Conservation of Komar mass

Question

The definition of Komar mass in GR is associated with one asymptotically flat end. However, a hypersurface may contain more than one end, such as the spacelike Einstein-Rosen bridge in Kruskal Spacetime which has two ends.

Therefore, the total mass is conserved by the Stokes theorem and current conservation, but how is Komar mass associated with each end conserved?

In the example of Kruskal spacetime with parameter $M$ in the Schwarzschild metric, the total mass integral is certainly zero for the vacuum solution, with the Komar mass associated with two ends are $M$, $ -M$ respectively. So we know that $ M+(-M)=0$ is conserved, but why $M$ or $-M$ is conserved?

Answer 1

Komar mass is associated to one asymptotically flat end. So a wormhole has two Komar masses, one for each side, and in principle they can even be different! Indeed the simplest wormhole you can imagine is simply two copies Schwarzschild spacetimes glued together at the would-be horizon.

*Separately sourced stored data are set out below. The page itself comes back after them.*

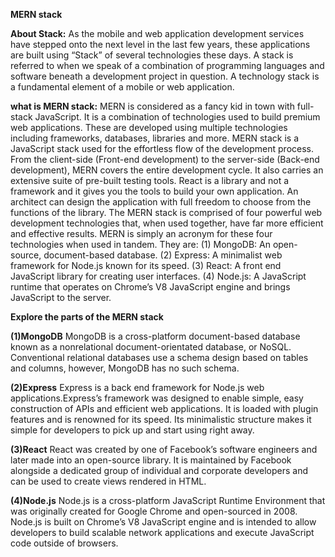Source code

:   **MERN stack**
  
**About Stack:**
      As the mobile and web application development services have stepped onto the next level in the last few years, these applications are built using “Stack” of several technologies these days. A stack is referred to when we speak of a combination of programming languages and software beneath a development project in question. A technology stack is a fundamental element of a mobile or web application.

**what is MERN stack:**
      MERN is considered as a fancy kid in town with full-stack JavaScript. It is a combination of technologies used to build premium web applications. These are developed using multiple technologies including frameworks, databases, libraries and more. MERN stack is a JavaScript stack used for the effortless flow of the development process.
      From the client-side (Front-end development) to the server-side (Back-end development), MERN covers the entire development cycle.
      It also carries an extensive suite of pre-built testing tools.
      React is a library and not a framework and it gives you the tools to build your own application. An architect can design the application with full freedom to choose from the functions of the library.
   The MERN stack is comprised of four powerful web development technologies that, when used together, have far more efficient and effective results. MERN is simply an acronym for these four technologies when used in tandem. They are:
  (1) MongoDB: An open-source, document-based database.
  (2) Express: A minimalist web framework for Node.js known for its speed.
  (3) React: A front end JavaScript library for creating user interfaces.
  (4) Node.js: A JavaScript runtime that operates on Chrome’s V8 JavaScript engine and brings JavaScript to the server.

**Explore the parts of the MERN stack**

**(1)MongoDB**
     MongoDB is a cross-platform document-based database known as a nonrelational document-orientated database, or NoSQL. Conventional relational databases use a schema design based on tables and columns, however, MongoDB has no such schema. 

**(2)Express**
     Express is a back end framework for Node.js web applications.Express’s framework was designed to enable simple, easy construction of APIs and efficient web applications. It is loaded with plugin features and is renowned for its speed. Its minimalistic structure makes it simple for developers to pick up and start using right away.
    
**(3)React**
     React was created by one of Facebook’s software engineers and later made into an open-source library. It is maintained by Facebook alongside a dedicated group of individual and corporate developers and can be used to create views rendered in HTML. 

**(4)Node.js**
    Node.js is a cross-platform JavaScript Runtime Environment that was originally created for Google Chrome and open-sourced in 2008. Node.js is built on Chrome’s V8 JavaScript engine and is intended to allow developers to build scalable network applications and execute JavaScript code outside of browsers.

As an aside, even time can run differently on the two sides (often termed universes) of the wormhole. That's why it's very easy to build time machines with wormholes!

Answer 2

The conservation of the Komar mass on each end is still the consequence of the existence of a conserved current. Suppose you have two different surfaces $\Sigma_1$ and $\Sigma_2$ enclosing one asymptotically flat end. You can then find a hypersurface $V$ that has these surfaces as its edges. The volume Komar integral is prortional to the energy-momentum tensor, and hence must be zero in a vacuum spacetime. Consequently, $\Sigma_1$ and $\Sigma_2$ must have the same surface Komar integrals (once you account for the relative orientations).

The same logic tells you that the opposite asymptotically flat ends of the Krystal spacetimes must have opposite and equal in magnitude Komar charges, since you can connect closed surfaces on each end with a (vacuum) hypersurface.